__Problem__
When the line with "ꓘ - strike out looking" comes up, set it down and every later line to the end of the data, exactly and without pictures.
▼
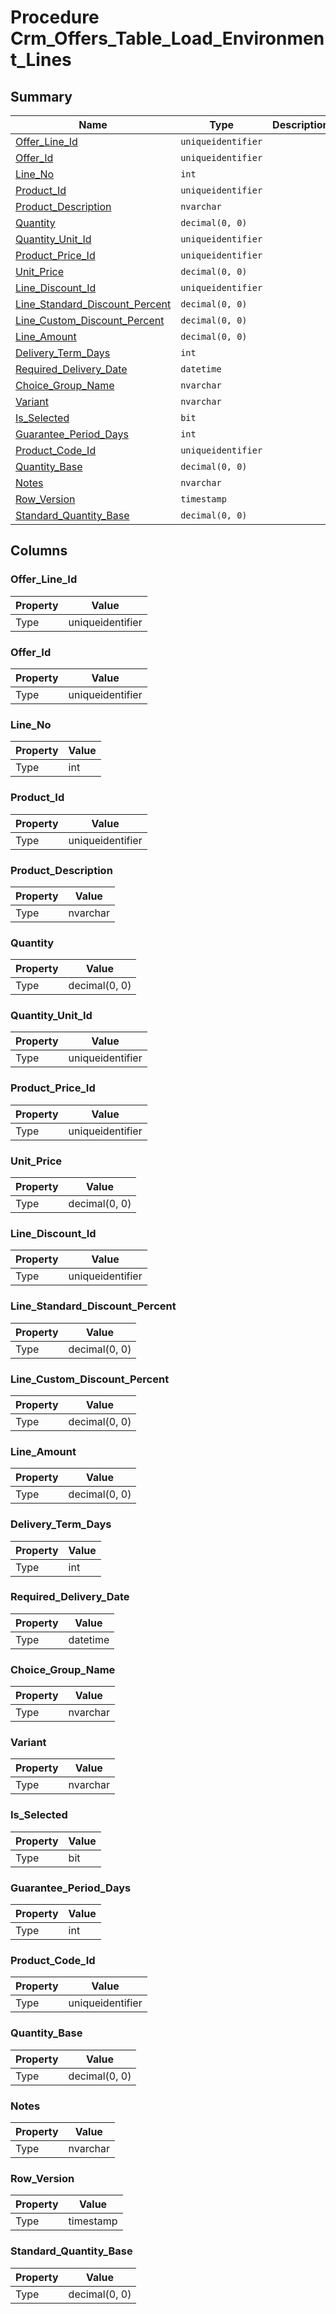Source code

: # Procedure Crm_Offers_Table_Load_Environment_Lines


## Summary

| Name | Type | Description |
| - | - | --- |
|[Offer_Line_Id](#offer_line_id)|`uniqueidentifier` ||
|[Offer_Id](#offer_id)|`uniqueidentifier` ||
|[Line_No](#line_no)|`int` ||
|[Product_Id](#product_id)|`uniqueidentifier` ||
|[Product_Description](#product_description)|`nvarchar` ||
|[Quantity](#quantity)|`decimal(0, 0)` ||
|[Quantity_Unit_Id](#quantity_unit_id)|`uniqueidentifier` ||
|[Product_Price_Id](#product_price_id)|`uniqueidentifier` ||
|[Unit_Price](#unit_price)|`decimal(0, 0)` ||
|[Line_Discount_Id](#line_discount_id)|`uniqueidentifier` ||
|[Line_Standard_Discount_Percent](#line_standard_discount_percent)|`decimal(0, 0)` ||
|[Line_Custom_Discount_Percent](#line_custom_discount_percent)|`decimal(0, 0)` ||
|[Line_Amount](#line_amount)|`decimal(0, 0)` ||
|[Delivery_Term_Days](#delivery_term_days)|`int` ||
|[Required_Delivery_Date](#required_delivery_date)|`datetime` ||
|[Choice_Group_Name](#choice_group_name)|`nvarchar` ||
|[Variant](#variant)|`nvarchar` ||
|[Is_Selected](#is_selected)|`bit` ||
|[Guarantee_Period_Days](#guarantee_period_days)|`int` ||
|[Product_Code_Id](#product_code_id)|`uniqueidentifier` ||
|[Quantity_Base](#quantity_base)|`decimal(0, 0)` ||
|[Notes](#notes)|`nvarchar` ||
|[Row_Version](#row_version)|`timestamp` ||
|[Standard_Quantity_Base](#standard_quantity_base)|`decimal(0, 0)` ||

## Columns

### Offer_Line_Id

| Property | Value |
| - | - |
|Type|uniqueidentifier|

### Offer_Id

| Property | Value |
| - | - |
|Type|uniqueidentifier|

### Line_No

| Property | Value |
| - | - |
|Type|int|

### Product_Id

| Property | Value |
| - | - |
|Type|uniqueidentifier|

### Product_Description

| Property | Value |
| - | - |
|Type|nvarchar|

### Quantity

| Property | Value |
| - | - |
|Type|decimal(0, 0)|

### Quantity_Unit_Id

| Property | Value |
| - | - |
|Type|uniqueidentifier|

### Product_Price_Id

| Property | Value |
| - | - |
|Type|uniqueidentifier|

### Unit_Price

| Property | Value |
| - | - |
|Type|decimal(0, 0)|

### Line_Discount_Id

| Property | Value |
| - | - |
|Type|uniqueidentifier|

### Line_Standard_Discount_Percent

| Property | Value |
| - | - |
|Type|decimal(0, 0)|

### Line_Custom_Discount_Percent

| Property | Value |
| - | - |
|Type|decimal(0, 0)|

### Line_Amount

| Property | Value |
| - | - |
|Type|decimal(0, 0)|

### Delivery_Term_Days

| Property | Value |
| - | - |
|Type|int|

### Required_Delivery_Date

| Property | Value |
| - | - |
|Type|datetime|

### Choice_Group_Name

| Property | Value |
| - | - |
|Type|nvarchar|

### Variant

| Property | Value |
| - | - |
|Type|nvarchar|

### Is_Selected

| Property | Value |
| - | - |
|Type|bit|

### Guarantee_Period_Days

| Property | Value |
| - | - |
|Type|int|

### Product_Code_Id

| Property | Value |
| - | - |
|Type|uniqueidentifier|

### Quantity_Base

| Property | Value |
| - | - |
|Type|decimal(0, 0)|

### Notes

| Property | Value |
| - | - |
|Type|nvarchar|

### Row_Version

| Property | Value |
| - | - |
|Type|timestamp|

### Standard_Quantity_Base

| Property | Value |
| - | - |
|Type|decimal(0, 0)|


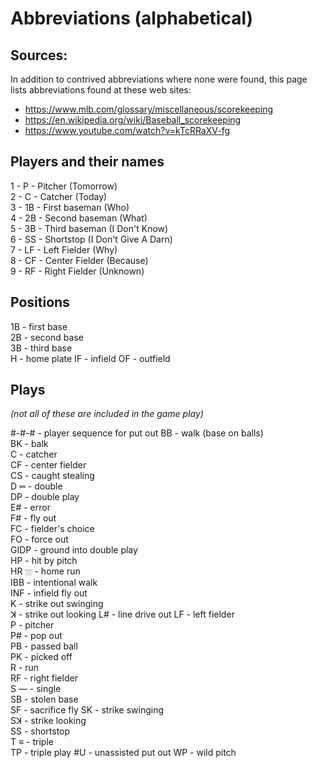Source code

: # Abbreviations (alphabetical)

## Sources:

In addition to contrived abbreviations where none were found, this page lists abbreviations found at these web sites:

- https://www.mlb.com/glossary/miscellaneous/scorekeeping
- https://en.wikipedia.org/wiki/Baseball_scorekeeping
- https://www.youtube.com/watch?v=kTcRRaXV-fg

## Players and their names

1 - P - Pitcher (Tomorrow)  
2 - C - Catcher (Today)  
3 - 1B - First baseman (Who)  
4 - 2B - Second baseman (What)  
5 - 3B - Third baseman (I Don't Know)  
6 - SS - Shortstop  (I Don't Give A Darn)  
7 - LF - Left Fielder (Why)  
8 - CF - Center Fielder (Because)  
9 - RF - Right Fielder (Unknown)  

## Positions

1B - first base  
2B - second base  
3B - third base  
H -  home plate 
IF - infield
OF - outfield

## Plays

*(not all of these are included in the game play)*

#-#-# - player sequence for put out
BB - walk (base on balls)  
BK - balk  
C - catcher  
CF - center fielder  
CS - caught stealing  
D ═ - double  
DP - double play  
E# - error  
F# - fly out  
FC - fielder's choice  
FO - force out  
GIDP - ground into double play  
HP - hit by pitch  
HR 𝄙 - home run  
IBB - intentional walk  
INF - infield fly out  
K - strike out swinging  
ꓘ - strike out looking
L# - line drive out
LF - left fielder  
P - pitcher  
P# - pop out  
PB - passed ball  
PK - picked off  
R - run  
RF - right fielder  
S ― - single  
SB - stolen base  
SF - sacrifice fly
SK - strike swinging  
Sꓘ - strike looking  
SS - shortstop  
T ≡ - triple  
TP - triple play 
#U - unassisted put out
WP - wild pitch  

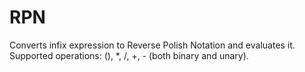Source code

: # RPN
Converts infix expression to Reverse Polish Notation and evaluates it. Supported operations: (), *, /, +, - (both binary and unary).
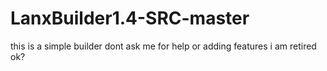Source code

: # LanxBuilder1.4-SRC-master
this is a simple builder dont ask me for help or adding features i am retired ok?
▲
__Exercise result__
ꓘ - strike out looking
L# - line drive out
LF - left fielder  
P - pitcher  
P# - pop out  
PB - passed ball  
PK - picked off  
R - run  
RF - right fielder  
S ― - single  
SB - stolen base  
SF - sacrifice fly
SK - strike swinging  
Sꓘ - strike looking  
SS - shortstop  
T ≡ - triple  
TP - triple play 
#U - unassisted put out
WP - wild pitch  

Source code

: # RPN
Converts infix expression to Reverse Polish Notation and evaluates it. Supported operations: (), *, /, +, - (both binary and unary).
Source code

: # LanxBuilder1.4-SRC-master
this is a simple builder dont ask me for help or adding features i am retired ok?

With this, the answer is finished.